Each of the entries beneath this task should be written out exactly.

+ + + +

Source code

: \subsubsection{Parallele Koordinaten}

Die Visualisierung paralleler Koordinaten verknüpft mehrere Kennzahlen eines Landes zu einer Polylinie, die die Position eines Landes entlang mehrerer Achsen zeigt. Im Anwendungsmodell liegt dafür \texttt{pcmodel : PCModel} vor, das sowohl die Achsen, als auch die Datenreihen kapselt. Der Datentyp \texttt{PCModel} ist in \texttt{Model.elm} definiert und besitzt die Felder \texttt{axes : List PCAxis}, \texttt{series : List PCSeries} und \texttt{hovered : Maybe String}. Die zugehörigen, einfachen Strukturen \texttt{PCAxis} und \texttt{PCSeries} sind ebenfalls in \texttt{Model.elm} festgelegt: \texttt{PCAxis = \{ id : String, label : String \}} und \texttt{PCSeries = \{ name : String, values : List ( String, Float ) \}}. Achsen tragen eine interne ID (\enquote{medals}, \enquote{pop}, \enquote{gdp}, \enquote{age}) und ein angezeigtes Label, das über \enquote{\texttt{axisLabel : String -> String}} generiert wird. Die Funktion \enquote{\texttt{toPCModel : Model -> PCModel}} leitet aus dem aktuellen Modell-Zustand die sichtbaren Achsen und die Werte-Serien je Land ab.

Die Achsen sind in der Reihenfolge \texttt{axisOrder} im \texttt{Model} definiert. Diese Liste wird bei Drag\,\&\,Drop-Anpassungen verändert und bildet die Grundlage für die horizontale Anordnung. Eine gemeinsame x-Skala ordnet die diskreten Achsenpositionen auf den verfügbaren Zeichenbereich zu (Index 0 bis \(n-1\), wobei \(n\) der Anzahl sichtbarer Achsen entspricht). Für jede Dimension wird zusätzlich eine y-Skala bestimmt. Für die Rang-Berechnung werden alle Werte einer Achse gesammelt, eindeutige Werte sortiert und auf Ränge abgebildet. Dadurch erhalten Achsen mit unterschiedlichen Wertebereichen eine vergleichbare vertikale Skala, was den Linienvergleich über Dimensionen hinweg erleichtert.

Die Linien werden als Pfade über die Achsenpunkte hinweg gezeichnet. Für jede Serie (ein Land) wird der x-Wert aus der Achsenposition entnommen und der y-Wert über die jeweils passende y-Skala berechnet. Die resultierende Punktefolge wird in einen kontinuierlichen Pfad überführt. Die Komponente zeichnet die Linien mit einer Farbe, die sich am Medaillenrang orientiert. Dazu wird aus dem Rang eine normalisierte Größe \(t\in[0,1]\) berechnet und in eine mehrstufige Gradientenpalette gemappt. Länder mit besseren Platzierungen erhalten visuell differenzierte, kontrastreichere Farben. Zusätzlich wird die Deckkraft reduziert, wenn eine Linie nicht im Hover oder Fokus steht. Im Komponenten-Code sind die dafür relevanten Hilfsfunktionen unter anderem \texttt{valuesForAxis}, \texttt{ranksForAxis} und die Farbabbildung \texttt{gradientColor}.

+ + + +

→ ANSWER FOR THIS EXERCISE
Source code

: \subsubsection{Parallele Koordinaten}

Die Visualisierung paralleler Koordinaten verknüpft mehrere Kennzahlen eines Landes zu einer Polylinie, die die Position eines Landes entlang mehrerer Achsen zeigt. Im Anwendungsmodell liegt dafür \texttt{pcmodel : PCModel} vor, das sowohl die Achsen, als auch die Datenreihen kapselt. Der Datentyp \texttt{PCModel} ist in \texttt{Model.elm} definiert und besitzt die Felder \texttt{axes : List PCAxis}, \texttt{series : List PCSeries} und \texttt{hovered : Maybe String}. Die zugehörigen, einfachen Strukturen \texttt{PCAxis} und \texttt{PCSeries} sind ebenfalls in \texttt{Model.elm} festgelegt: \texttt{PCAxis = \{ id : String, label : String \}} und \texttt{PCSeries = \{ name : String, values : List ( String, Float ) \}}. Achsen tragen eine interne ID (\enquote{medals}, \enquote{pop}, \enquote{gdp}, \enquote{age}) und ein angezeigtes Label, das über \enquote{\texttt{axisLabel : String -> String}} generiert wird. Die Funktion \enquote{\texttt{toPCModel : Model -> PCModel}} leitet aus dem aktuellen Modell-Zustand die sichtbaren Achsen und die Werte-Serien je Land ab.

Die Achsen sind in der Reihenfolge \texttt{axisOrder} im \texttt{Model} definiert. Diese Liste wird bei Drag\,\&\,Drop-Anpassungen verändert und bildet die Grundlage für die horizontale Anordnung. Eine gemeinsame x-Skala ordnet die diskreten Achsenpositionen auf den verfügbaren Zeichenbereich zu (Index 0 bis \(n-1\), wobei \(n\) der Anzahl sichtbarer Achsen entspricht). Für jede Dimension wird zusätzlich eine y-Skala bestimmt. Für die Rang-Berechnung werden alle Werte einer Achse gesammelt, eindeutige Werte sortiert und auf Ränge abgebildet. Dadurch erhalten Achsen mit unterschiedlichen Wertebereichen eine vergleichbare vertikale Skala, was den Linienvergleich über Dimensionen hinweg erleichtert.

Die Linien werden als Pfade über die Achsenpunkte hinweg gezeichnet. Für jede Serie (ein Land) wird der x-Wert aus der Achsenposition entnommen und der y-Wert über die jeweils passende y-Skala berechnet. Die resultierende Punktefolge wird in einen kontinuierlichen Pfad überführt. Die Komponente zeichnet die Linien mit einer Farbe, die sich am Medaillenrang orientiert. Dazu wird aus dem Rang eine normalisierte Größe \(t\in[0,1]\) berechnet und in eine mehrstufige Gradientenpalette gemappt. Länder mit besseren Platzierungen erhalten visuell differenzierte, kontrastreichere Farben. Zusätzlich wird die Deckkraft reduziert, wenn eine Linie nicht im Hover oder Fokus steht. Im Komponenten-Code sind die dafür relevanten Hilfsfunktionen unter anderem \texttt{valuesForAxis}, \texttt{ranksForAxis} und die Farbabbildung \texttt{gradientColor}.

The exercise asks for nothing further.